### [Your task]
For each line in the data below that has the word "Temperatur", copy that line.

### [Data to use]
——————————

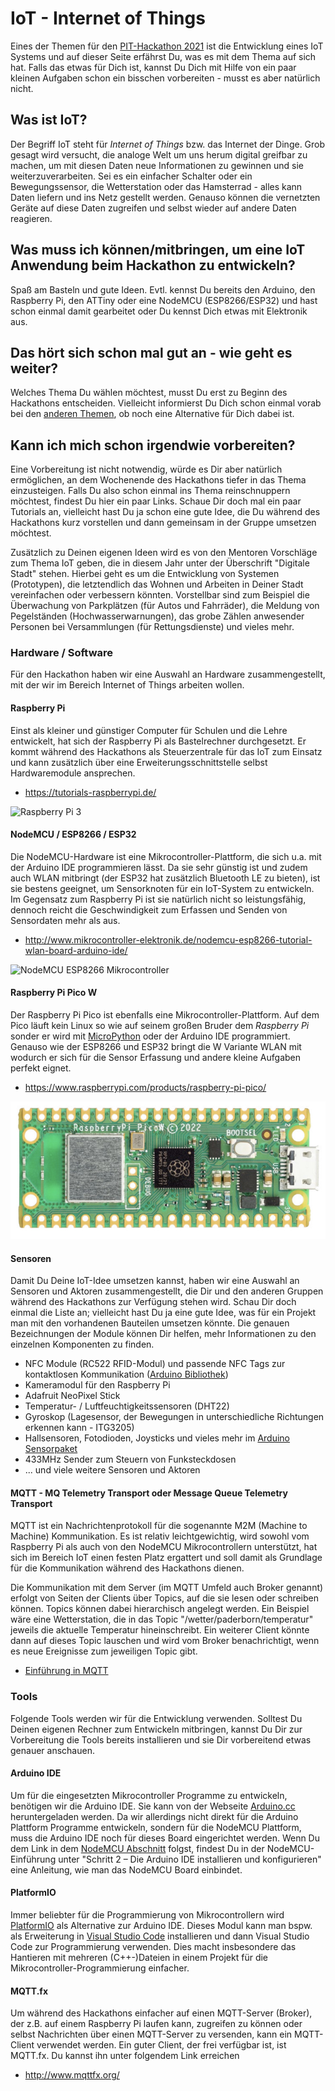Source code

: # IoT - Internet of Things

Eines der Themen für den [PIT-Hackathon 2021](https://github.com/PIT-Hackathon/2021-Infos) ist die Entwicklung eines IoT Systems und auf dieser Seite erfährst Du, was es mit dem Thema auf sich hat. Falls das etwas für Dich ist, kannst Du Dich mit Hilfe von ein paar kleinen Aufgaben schon ein bisschen vorbereiten - musst es aber natürlich nicht.

## Was ist IoT?

Der Begriff IoT steht für *Internet of Things* bzw. das Internet der Dinge. Grob gesagt wird versucht, die analoge Welt um uns herum digital greifbar zu machen, um mit diesen Daten neue Informationen zu gewinnen und sie weiterzuverarbeiten. Sei es ein einfacher Schalter oder ein Bewegungssensor, die Wetterstation oder das Hamsterrad - alles kann Daten liefern und ins Netz gestellt werden. Genauso können die vernetzten Geräte auf diese Daten zugreifen und selbst wieder auf andere Daten reagieren.

## Was muss ich können/mitbringen, um eine IoT Anwendung beim Hackathon zu entwickeln?

Spaß am Basteln und gute Ideen. Evtl. kennst Du bereits den Arduino, den Raspberry Pi, den ATTiny oder eine NodeMCU (ESP8266/ESP32) und hast schon einmal damit gearbeitet oder Du kennst Dich etwas mit Elektronik aus.

## Das hört sich schon mal gut an - wie geht es weiter?

Welches Thema Du wählen möchtest, musst Du erst zu Beginn des Hackathons entscheiden. Vielleicht informierst Du Dich schon einmal vorab bei den [anderen Themen](https://github.com/PIT-Hackathon/2021-Infos), ob noch eine Alternative für Dich dabei ist.

## Kann ich mich schon irgendwie vorbereiten?

Eine Vorbereitung ist nicht notwendig, würde es Dir aber natürlich ermöglichen, an dem Wochenende des Hackathons tiefer in das Thema einzusteigen. Falls Du also schon einmal ins Thema reinschnuppern möchtest, findest Du hier ein paar Links. Schaue Dir doch mal ein paar Tutorials an, vielleicht hast Du ja schon eine gute Idee, die Du während des Hackathons kurz vorstellen und dann gemeinsam in der Gruppe umsetzen möchtest.

Zusätzlich zu Deinen eigenen Ideen wird es von den Mentoren Vorschläge zum Thema IoT geben, die in diesem Jahr unter der Überschrift "Digitale Stadt" stehen. Hierbei geht es um die Entwicklung von Systemen (Prototypen), die letztendlich das Wohnen und Arbeiten in Deiner Stadt vereinfachen oder verbessern könnten. Vorstellbar sind zum Beispiel die Überwachung von Parkplätzen (für Autos und Fahrräder), die Meldung von Pegelständen (Hochwasserwarnungen), das grobe Zählen anwesender Personen bei Versammlungen (für Rettungsdienste) und vieles mehr. 

### Hardware / Software

Für den Hackathon haben wir eine Auswahl an Hardware zusammengestellt, mit der wir im Bereich Internet of Things arbeiten wollen.

#### Raspberry Pi

Einst als kleiner und günstiger Computer für Schulen und die Lehre entwickelt, hat sich der Raspberry Pi als Bastelrechner durchgesetzt. Er kommt während des Hackathons als Steuerzentrale für das IoT zum Einsatz und kann zusätzlich über eine Erweiterungsschnittstelle selbst Hardwaremodule ansprechen.

- <https://tutorials-raspberrypi.de/>

![Raspberry Pi 3](images/RaspberryPi.jpg)

#### NodeMCU / ESP8266 / ESP32

Die NodeMCU-Hardware ist eine Mikrocontroller-Plattform, die sich u.a. mit der Arduino IDE programmieren lässt. Da sie sehr günstig ist und zudem auch WLAN mitbringt (der ESP32 hat zusätzlich Bluetooth LE zu bieten), ist sie bestens geeignet, um Sensorknoten für ein IoT-System zu entwickeln. Im Gegensatz zum Raspberry Pi ist sie natürlich nicht so leistungsfähig, dennoch reicht die Geschwindigkeit zum Erfassen und Senden von Sensordaten mehr als aus.

- <http://www.mikrocontroller-elektronik.de/nodemcu-esp8266-tutorial-wlan-board-arduino-ide/>

![NodeMCU ESP8266 Mikrocontroller](images/NodeMCU.png)

#### Raspberry Pi Pico W

Der Raspberry Pi Pico ist ebenfalls eine Mikrocontroller-Plattform. 
Auf dem Pico läuft kein Linux so wie auf seinem großen Bruder dem *Raspberry Pi* sonder er wird mit [MicroPython](https://micropython.org) oder der Arduino IDE programmiert. 
Genauso wie der ESP8266 und ESP32 bringt die W Variante WLAN mit wodurch er sich für die Sensor Erfassung und andere kleine Aufgaben perfekt eignet.

- <https://www.raspberrypi.com/products/raspberry-pi-pico/>

![Raspberry Pi Pico](images/pico_w.jpg)

#### Sensoren

Damit Du Deine IoT-Idee umsetzen kannst, haben wir eine Auswahl an Sensoren und Aktoren zusammengestellt, die Dir und den anderen Gruppen während des Hackathons zur Verfügung stehen wird. Schau Dir doch einmal die Liste an; vielleicht hast Du ja eine gute Idee, was für ein Projekt man mit den vorhandenen Bauteilen umsetzen könnte. Die genauen Bezeichnungen der Module können Dir helfen, mehr Informationen zu den einzelnen Komponenten zu finden.

- NFC Module (RC522 RFID-Modul) und passende NFC Tags zur kontaktlosen Kommunikation ([Arduino Bibliothek](https://github.com/miguelbalboa/rfid))
- Kameramodul für den Raspberry Pi
- Adafruit NeoPixel Stick
- Temperatur- / Luftfeuchtigkeitssensoren (DHT22)
- Gyroskop (Lagesensor, der Bewegungen in unterschiedliche Richtungen erkennen kann - ITG3205)
- Hallsensoren, Fotodioden, Joysticks und vieles mehr im [Arduino Sensorpaket](https://tkkrlab.nl/wiki/Arduino_37_sensors)
- 433MHz Sender zum Steuern von Funksteckdosen
- ... und viele weitere Sensoren und Aktoren

#### MQTT - MQ Telemetry Transport oder Message Queue Telemetry Transport

MQTT ist ein Nachrichtenprotokoll für die sogenannte M2M (Machine to Machine) Kommunikation. Es ist relativ leichtgewichtig, wird sowohl vom Raspberry Pi als auch von den NodeMCU Mikrocontrollern unterstützt, hat sich im Bereich IoT einen festen Platz ergattert und soll damit als Grundlage für die Kommunikation während des Hackathons dienen.

Die Kommunikation mit dem Server (im MQTT Umfeld auch Broker genannt) erfolgt von Seiten der Clients über Topics, auf die sie lesen oder schreiben können. Topics können dabei hierarchisch angelegt werden. Ein Beispiel wäre eine Wetterstation, die in das Topic "/wetter/paderborn/temperatur" jeweils die aktuelle Temperatur hineinschreibt. Ein weiterer Client könnte dann auf dieses Topic lauschen und wird vom Broker benachrichtigt, wenn es neue Ereignisse zum jeweiligen Topic gibt.

- [Einführung in MQTT](https://www.predic8.de/mqtt.htm)

### Tools

Folgende Tools werden wir für die Entwicklung verwenden. Solltest Du Deinen eigenen Rechner zum Entwickeln mitbringen, kannst Du Dir zur Vorbereitung die Tools bereits installieren und sie Dir vorbereitend etwas genauer anschauen.

#### Arduino IDE

Um für die eingesetzten Mikrocontroller Programme zu entwickeln, benötigen wir die Arduino IDE. Sie kann von der Webseite [Arduino.cc](http://www.arduino.cc) heruntergeladen werden. Da wir allerdings nicht direkt für die Arduino Plattform Programme entwickeln, sondern für die NodeMCU Plattform, muss die Arduino IDE noch für dieses Board eingerichtet werden. Wenn Du dem Link in dem [NodeMCU Abschnitt](#nodemcu--esp8266--esp32) folgst, findest Du in der NodeMCU-Einführung unter "Schritt 2 – Die Arduino IDE installieren und konfigurieren" eine Anleitung, wie man das NodeMCU Board einbindet.

#### PlatformIO

Immer beliebter für die Programmierung von Mikrocontrollern wird [PlatformIO](https://platformio.org/) als Alternative zur Arduino IDE. Dieses Modul kann man bspw. als Erweiterung in [Visual Studio Code](https://code.visualstudio.com/) installieren und dann Visual Studio Code zur Programmierung verwenden. Dies macht insbesondere das Hantieren mit mehreren (C++-)Dateien in einem Projekt für die Mikrocontroller-Programmierung einfacher.

#### MQTT.fx

Um während des Hackathons einfacher auf einen MQTT-Server (Broker), der z.B. auf einem Raspberry Pi laufen kann, zugreifen zu können oder selbst Nachrichten über einen MQTT-Server zu versenden, kann ein MQTT-Client verwendet werden. Ein guter Client, der frei verfügbar ist, ist MQTT.fx. Du kannst ihn unter folgendem Link erreichen

- <http://www.mqttfx.org/>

——————————

### [Result of the task]
- Temperatur- / Luftfeuchtigkeitssensoren (DHT22)
Die Kommunikation mit dem Server (im MQTT Umfeld auch Broker genannt) erfolgt von Seiten der Clients über Topics, auf die sie lesen oder schreiben können. Topics können dabei hierarchisch angelegt werden. Ein Beispiel wäre eine Wetterstation, die in das Topic "/wetter/paderborn/temperatur" jeweils die aktuelle Temperatur hineinschreibt. Ein weiterer Client könnte dann auf dieses Topic lauschen und wird vom Broker benachrichtigt, wenn es neue Ereignisse zum jeweiligen Topic gibt.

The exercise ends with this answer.